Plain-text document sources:
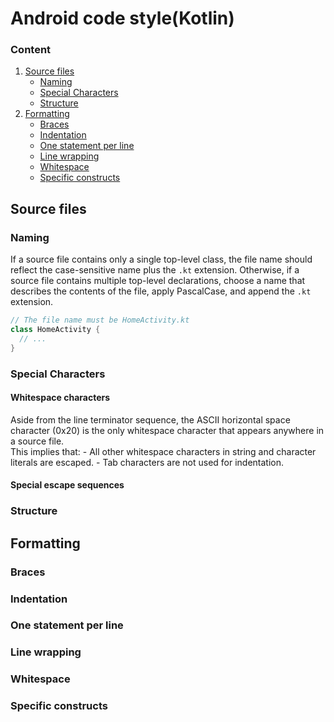 # Android code style(Kotlin)

### Content
1. [Source files](#source_files)
    - [Naming](#source_files_naming)
    - [Special Characters](#source_files_special_characters)
    - [Structure](#source_files_structure)
2. [Formatting](#formatting)
    - [Braces](#formatting_braces)
    - [Indentation](#formatting_indentation)
    - [One statement per line](#formatting_one_statement_per_line)
    - [Line wrapping](#formatting_line_wrapping)
    - [Whitespace](#formatting_whitespace)
    - [Specific constructs](#formatting_specific_constructs)



<a id="source_files"><h2>Source files</h2></a>

  <a id="source_files_naming"><h3>Naming</h3></a>
  If a source file contains only a single top-level class, the file name should reflect the case-sensitive name plus the ```.kt``` extension. Otherwise, if a source file contains multiple top-level declarations, choose a name that describes the contents of the file, apply PascalCase, and append the ```.kt``` extension.<br>
  ```java
  // The file name must be HomeActivity.kt
  class HomeActivity {
    // ...
  }
  ```
  <a id="source_files_special_characters"><h3>Special Characters</h3></a>
    <h4>Whitespace characters</h4>
    Aside from the line terminator sequence, the ASCII horizontal space character (0x20) is the only whitespace character that appears anywhere in a source file.<br>
    This implies that:
      - All other whitespace characters in string and character literals are escaped.
      - Tab characters are not used for indentation.
    <h4>Special escape sequences</h4>
    
  <a id="source_files_structure"><h3>Structure</h3></a>

<a id="formatting"><h2>Formatting</h2></a>

  <a id="formatting_braces"><h3>Braces</h3></a>
  
  <a id="formatting_indentation"><h3>Indentation</h3></a>
  
  <a id="formatting_one_statement_per_line"><h3>One statement per line</h3></a>
  
  <a id="formatting_line_wrapping"><h3>Line wrapping</h3></a>
  
  <a id="formatting_whitespace"><h3>Whitespace</h3></a>
  
  <a id="formatting_specific_constructs"><h3>Specific constructs</h3></a>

# WHAT THE EXERCISE ASKS:
Copy, without any change, the lines from the one that contains "- [Specific constructs](#formatting_specific_constructs)" to the final line of the entries above.

# OUTPUT FOR THIS TASK:
    - [Specific constructs](#formatting_specific_constructs)



<a id="source_files"><h2>Source files</h2></a>

  <a id="source_files_naming"><h3>Naming</h3></a>
  If a source file contains only a single top-level class, the file name should reflect the case-sensitive name plus the ```.kt``` extension. Otherwise, if a source file contains multiple top-level declarations, choose a name that describes the contents of the file, apply PascalCase, and append the ```.kt``` extension.<br>
  ```java
  // The file name must be HomeActivity.kt
  class HomeActivity {
    // ...
  }
  ```
  <a id="source_files_special_characters"><h3>Special Characters</h3></a>
    <h4>Whitespace characters</h4>
    Aside from the line terminator sequence, the ASCII horizontal space character (0x20) is the only whitespace character that appears anywhere in a source file.<br>
    This implies that:
      - All other whitespace characters in string and character literals are escaped.
      - Tab characters are not used for indentation.
    <h4>Special escape sequences</h4>
    
  <a id="source_files_structure"><h3>Structure</h3></a>

<a id="formatting"><h2>Formatting</h2></a>

  <a id="formatting_braces"><h3>Braces</h3></a>
  
  <a id="formatting_indentation"><h3>Indentation</h3></a>
  
  <a id="formatting_one_statement_per_line"><h3>One statement per line</h3></a>
  
  <a id="formatting_line_wrapping"><h3>Line wrapping</h3></a>
  
  <a id="formatting_whitespace"><h3>Whitespace</h3></a>
  
  <a id="formatting_specific_constructs"><h3>Specific constructs</h3></a>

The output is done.